What you have to do: The required output is the exact sequence of lines from the line holding "## Site Funcionando" to the end of the records, inclusive.
Content starts
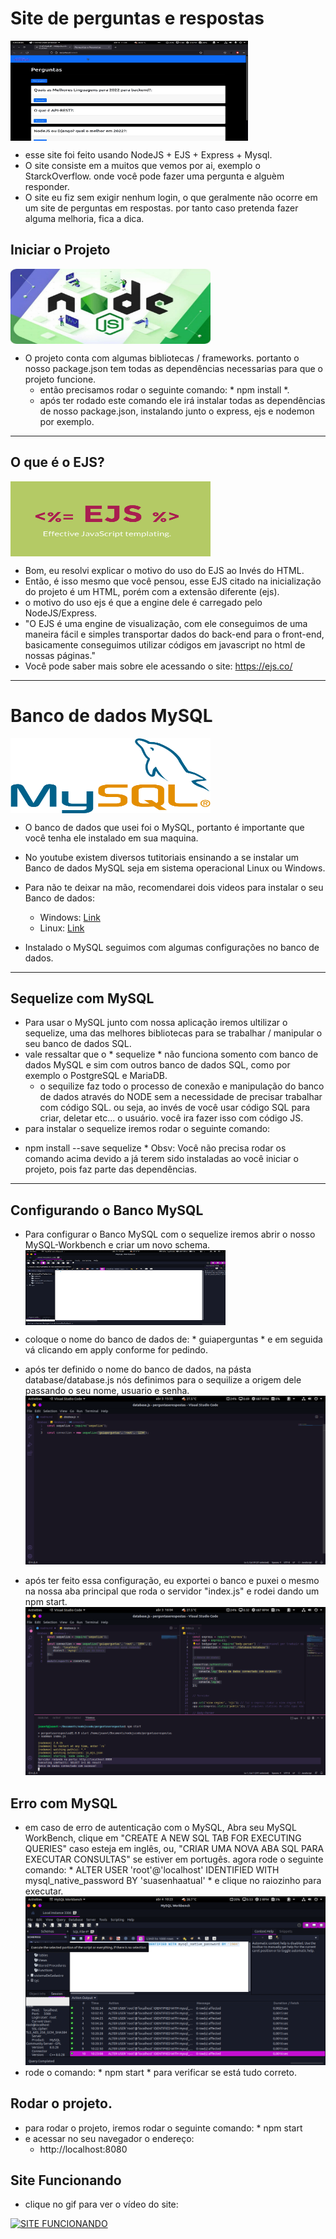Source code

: # Site de perguntas e respostas

<img align="center" alt="perguntaserespostas" height="160" width="380" src="./public/img/preguntaserespostas.png"><br>
    
- esse site foi feito usando NodeJS + EJS + Express + Mysql.
- O site consiste em a muitos que vemos por ai, exemplo o StarckOverflow. onde você pode fazer uma pergunta e alguèm responder.
- O site eu fiz sem exigir nenhum login, o que geralmente não ocorre em um site de perguntas em respostas. por tanto caso pretenda fazer alguma melhoria, fica a dica.

## Iniciar o Projeto

<img align="center" alt="NODE.JS" height="120" width="320" src="./public/img/node.jpg"><br>

- O projeto conta com algumas bibliotecas / frameworks. portanto o nosso package.json tem todas as dependências necessarias para que o projeto funcione.
    - então precisamos rodar o seguinte comando: * npm install *.<br>
    - após ter rodado este comando ele irá instalar todas as dependências de nosso package.json, instalando junto o express, ejs e nodemon por exemplo.
<hr>

## O que é o EJS?
   
   
<img align="center" alt="NODE.JS" height="120" width="320" src="./public/img/ejs.gif"><br>
   
  - Bom, eu resolvi explicar o motivo do uso do EJS ao Invés do HTML.
  - Então, é isso mesmo que você pensou, esse EJS citado na inicialização do projeto é um HTML, porém com a extensão diferente (ejs).
  - o motivo do uso ejs é que a engine dele é carregado pelo NodeJS/Express.
  - "O EJS é uma engine de visualização, com ele conseguimos de uma maneira fácil e simples transportar dados do back-end para o front-end, basicamente conseguimos utilizar códigos em javascript no html de nossas páginas."
  - Você pode saber mais sobre ele acessando o site: https://ejs.co/
<hr>

# Banco de dados MySQL

<img align="center" alt="MYSQL" height="120" width="320" src="./public/img/mysql.png"><br>

- O banco de dados que usei foi o MySQL, portanto é importante que você tenha ele instalado em sua maquina.
 - No youtube existem diversos tutitoriais ensinando a se instalar um Banco de dados MySQL seja em sistema operacional Linux ou Windows.
 - Para não te deixar na mão, recomendarei dois videos para instalar o seu Banco de dados:
      - Windows: <a href="https://www.youtube.com/watch?v=fmerTu7dWk8&t=327s&ab_channel=B%C3%B3sonTreinamentos">Link</a>
      - Linux: <a href="https://www.youtube.com/watch?v=CBK7c1xp-zI&list=LL&index=11&ab_channel=B%C3%B3sonTreinamentos">Link</a>
 
- Instalado o MySQL seguimos com algumas configurações no banco de dados.
<hr>

## Sequelize com MySQL

 - Para usar o MySQL junto com nossa aplicação iremos ultilizar o sequelize, uma das melhores bibliotecas para se trabalhar / manipular o seu banco de dados SQL. 
 - vale ressaltar que o * sequelize * não funciona somento com banco de dados MySQL e sim com outros banco de dados SQL, como por exemplo o PostgreSQL e MariaDB.
   * o sequilize faz todo o processo de conexão e manipulação do banco de dados através do NODE sem a necessidade de precisar trabalhar com código SQL. ou seja, ao invés de você usar código SQL para criar, deletar etc... o usuário. você ira fazer isso com código JS.
 -  para instalar o sequelize iremos rodar o seguinte comando: 
   * npm install --save sequelize
    * Obsv: Você não precisa rodar os comando acima devido a já terem sido instaladas ao você iniciar o projeto, pois faz parte das dependências.
<hr>

## Configurando o Banco MySQL  
  - Para configurar o Banco MySQL com o sequelize iremos abrir o nosso MySQL-Workbench e criar um novo schema.<br>
  <img align="center" alt="schema" height="120" width="320" src="./imagensbd/newschema.png"><br>
  
  - coloque o nome do banco de dados de: * guiaperguntas * e em seguida vá clicando em apply conforme for pedindo.
  - após ter definido o nome do banco de dados, na pásta database/database.js nós definimos para o sequilize a origem dele passando o seu nome, usuario e senha.<br>
  <img src="./imagensbd/guiaperguntas.png"><br>
  - após ter feito essa configuração, eu exportei o banco e puxei o mesmo na nossa aba principal que roda o servidor "index.js" e rodei dando um npm start.
  <img src="./imagensbd/bancodedadosRodando.png"><br>
  
 ## Erro com MySQL
 
  - em caso de erro de autenticação com o MySQL, Abra seu MySQL WorkBench, clique em "CREATE A NEW SQL TAB FOR EXECUTING QUERIES" caso esteja em inglês, ou, "CRIAR UMA NOVA ABA SQL PARA EXECUTAR CONSULTAS" se estiver em portugês. agora rode o seguinte comando: * ALTER USER 'root'@'localhost' IDENTIFIED WITH mysql_native_password BY 'suasenhaatual' * e clique no raiozinho para executar.<br>
  <img src="./imagensbd/corrigindomysql.png"><br>
  - rode o comando: * npm start * para verificar se está tudo correto.
## Rodar o projeto.

  - para rodar o projeto, iremos rodar o seguinte comando: * npm start
  - e acessar no seu navegador o endereço: 
    * http://localhost:8080

## Site Funcionando
    
- clique no gif para ver o vídeo do site:    

[![SITE FUNCIONANDO](https://media.giphy.com/media/4u7FxYVziKuo8WIk45/giphy.gif)](https://www.youtube.com/watch?v=TwSKRTrghc)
Content ends
Result:
## Site Funcionando
    
- clique no gif para ver o vídeo do site:    

[![SITE FUNCIONANDO](https://media.giphy.com/media/4u7FxYVziKuo8WIk45/giphy.gif)](https://www.youtube.com/watch?v=TwSKRTrghc)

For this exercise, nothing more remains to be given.